Ridge Trail (1.6 miles): Access all sanctuary trails from the Ridge Trail, which begins at the kiosk in the parking lot. The Ridge Trail winds through most types of habitat in the sanctuary, as well as past an old dam and mill site and the historic mill-master’s house.
Orchard and Deer Run Trails (0.5 miles): The Orchard Trail branches from the Ridge Trail soon after the Ridge Trail entrance at the parking lot. It leads to the Deer Run Trail, which rejoins the Ridge Trail. These trails pass through orchard, former farm fields, and mixed coniferous forest of pine, hemlock, and fir.
Mill Stream Trail (0.3 miles): Branching off from the Ridge Trail/service road at the dam site 0.3 miles southeast of the parking lot, the Mill Stream Trail follows the stream through riparian (river) habitat and overlooks the maple swamp before meeting back up with the Ridge Trail.
Estuary Trail (0.4 miles): Beginning and ending at the Ridge Trail/service road, the Estuary Trail, which is steep in places, takes you through field-grown white pines to the point overlooking the estuary.
Wildlife & Habitat
Mast Landing Audubon Sanctuary features open fields, apple orchards, alder lowland, and mature white pine and hemlock forest. Mill Stream flows past a historic dam and mill site before flowing into the tidal waters of the Harraseeket River. The sanctuary attracts migrant shorebirds and songbirds. In the springtime, it is a wonderful place to observe the courtship flight displays of American Woodcocks. Resident mammals typical of southern Maine woodlands include American Mink, Snowshoe Hare, North American Porcupine, Northern Raccoon, White-tailed Deer, and Coyote.
Mast Landing Audubon Sanctuary is both a wildlife sanctuary and conserved land. These rules and regulations have been adopted to allow for appropriate use of the land by the public, while protecting the land in its natural state to serve as a wildlife refuge.
Mast Landing Audubon Sanctuary is open from sunrise to sunset; the sanctuary is closed from sunset to sunrise. To protect wildlife and the natural environment at Mast Landing Audubon Sanctuary, the following activities are not permitted:
- No dogs or other pets (except service animals for people with disabilities)
- No motorized vehicles or bicycles on the trails or open spaces (exception for motorized wheelchairs or related equipment needed by individuals with disabilities)
- No fires, barbecues, cook stoves, fireworks, or smoking
- No firearms or hunting; no trapping
- No camping or overnight use
The name “Mast Landing” dates to the early 1700s when the British navy sought ship masts made from massive white pines then common to southern Maine forests. Loggers hauled to a nearby ship landing the trees they felled and trimmed on what is now sanctuary land.

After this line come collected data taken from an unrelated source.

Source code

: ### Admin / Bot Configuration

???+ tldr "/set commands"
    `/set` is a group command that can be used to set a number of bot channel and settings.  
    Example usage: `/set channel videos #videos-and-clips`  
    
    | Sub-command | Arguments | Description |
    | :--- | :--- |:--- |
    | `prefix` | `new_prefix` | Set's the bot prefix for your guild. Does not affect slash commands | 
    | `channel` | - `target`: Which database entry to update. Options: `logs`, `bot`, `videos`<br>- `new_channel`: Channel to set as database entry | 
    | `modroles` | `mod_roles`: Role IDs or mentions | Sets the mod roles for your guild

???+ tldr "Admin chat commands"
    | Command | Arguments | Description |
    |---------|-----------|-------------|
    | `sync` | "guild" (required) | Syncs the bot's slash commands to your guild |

The sanctuary’s Mill Stream once powered a saw mill, a textile mill, two grist mills, and a woodworking shop. Destroyed by fire in the early 1860s, the mills and shop were not rebuilt, and their foundations are visible where Mill Stream flows into the estuary. In 1795, mill master Abner Dennison built the house that still overlooks the stream and estuary, and is a private residence for sanctuary caretakers. Up until the middle of the twentieth century, stock grazed on cleared land within the sanctuary, much of which has since reverted to forest.
In 1967, Maine Audubon founded Mast Landing Audubon Sanctuary on land donated by the L.M.C. Smith family. The family’s commitment to conservation helped protect much of Freeport’s shore land.